Il 60% del cobalto estratto nel mondo viene dal Congo e il 90% del cobalto africano finisce in Cina. I presupposti non sono dei migliori: uno stato povero e corrotto come il Congo, sotto l’interesse di una superpotenza come quella cinese, certamente non famosa per l’attenzione ai diritti verso i lavoratori. In effetti, un preoccupante reportage del Washington Post ha puntato i riflettori sulle durissime condizioni imposte ai “minatori” africani. Si stima che oltre 100.000 persone scavino con strumenti improvvisati, privi di ogni misura di sicurezza ed esposti ai metalli.
Amnesty International parla di 40.000 bambini al lavoro per 2 dollari per 12 ore al giorno. Sfortunatamente, in tutto questo gli utilizzatori finali del cobalto fanno poco o nulla per vigilare sulla filiera. Litio e cobalto non rientrano nei cosiddetti “minerali da conflitto”, la cui estrazione è spesso nelle mani di milizie armate che usano il ricavato per acquistare armi e alimentare guerre.

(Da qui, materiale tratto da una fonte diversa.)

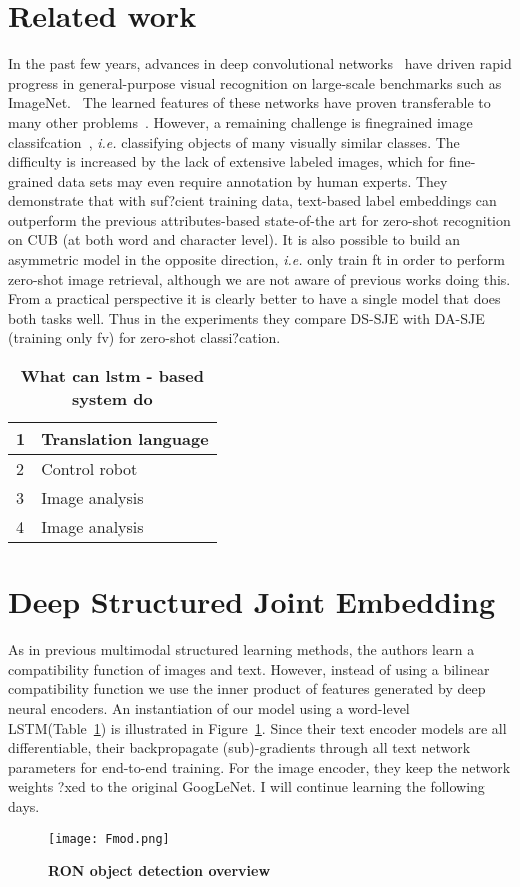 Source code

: \documentclass[10pt,twocolumn,letterpaper]{article}
\begin{document}
\section{Related work}
 In the past few years, advances in deep convolutional networks~\cite{name22,name9,name44} have driven rapid progress in general-purpose visual recognition on large-scale benchmarks such as ImageNet.~\cite{name6} The learned features of these networks have proven transferable to many other problems~\cite{name34}. However, a remaining challenge is finegrained image classifcation~\cite{name46,name7,name10,name51}, \emph{i.e.} classifying objects of many visually similar classes. The difficulty is increased by the lack of extensive labeled images, which for fine-grained data sets may even require annotation by human experts. They demonstrate that with suf?cient training data, text-based label embeddings can outperform the previous attributes-based state-of-the art for zero-shot recognition on CUB (at both word and character level). It is also possible to build an asymmetric model in the opposite direction, \emph{i.e.} only train ft in order to perform zero-shot image retrieval, although we are not aware of previous works doing this. From a practical perspective it is clearly better to have a single model that does both tasks well. Thus in the experiments they compare DS-SJE with DA-SJE (training only fv) for zero-shot classi?cation.
  \begin{table}[!htbp]
  \centering
 \begin{tabular}{|p{2cm}|p{2cm}|}
    \hline
    1 & Translation language\\
    \hline
     2 & Control robot\\
    \hline
         3 & Image analysis\\
    \hline
        4 & Image analysis\\
    \hline
  \end{tabular}
  \caption{\textbf{What can lstm - based system do}} \label{Table1}
  \end{table}
\par
\section{Deep Structured Joint Embedding}
As in previous multimodal structured learning methods, the authors learn a compatibility function of images and text. However, instead of using a bilinear compatibility function we use the inner product of features generated by deep neural encoders. An instantiation of our model using a word-level LSTM(Table~\ref{Table1}) is illustrated in Figure~\ref{Figure1}. Since their text encoder models are all differentiable, their backpropagate (sub)-gradients through all text network parameters for end-to-end training. For the image encoder, they keep the network weights ?xed to the original GoogLeNet. I will continue learning the following days.
 \begin{figure}[htbp]
 \centering
 \texttt{[image: Fmod.png]}\\
 \caption{\textbf{RON object detection overview}}\label{Figure1}
\end{figure}


\end{document}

Quando si parla di “minerali da conflitto” ci si riferisce a oro, tantalio, stagno e tungsteno.
Qualcosa però si sta muovendo, Better Cobalt è un progetto pilota che vuole applicare la blockchain per tracciare le forniture. Apple ha promesso di spingere affinché il cobalto entri nella legge sui minerali da conflitto, anche se questo materiale non sovvenziona guerre. Il problema però resta serio, davanti a una domanda mondiale in forte crescita, è necessario che aumenti la pressione su chi opera sul campo, ma per questo serve non solo l’azione delle associazioni in difesa dei lavoratori, ma anche dei governi più potenti. Dal punto di vista del consumatore sarebbe complicato operare un boicottaggio, in quanto è impossibile capire da dove arriva il cobalto presente nella batteria del vostro dispositivo portatile e chi l’ha estratto. Al contrario si può alimentare il dibattito, sperando che il tema raggiunga la politica. È necessario maggiore equilibrio tra le necessità dell’industria e il rispetto di lavoratori e ambiente. Situazioni come quella che stanno vivendo i lavoratori del Congo, definibili di schiavitù, non si possono giustificare con la sete di progresso.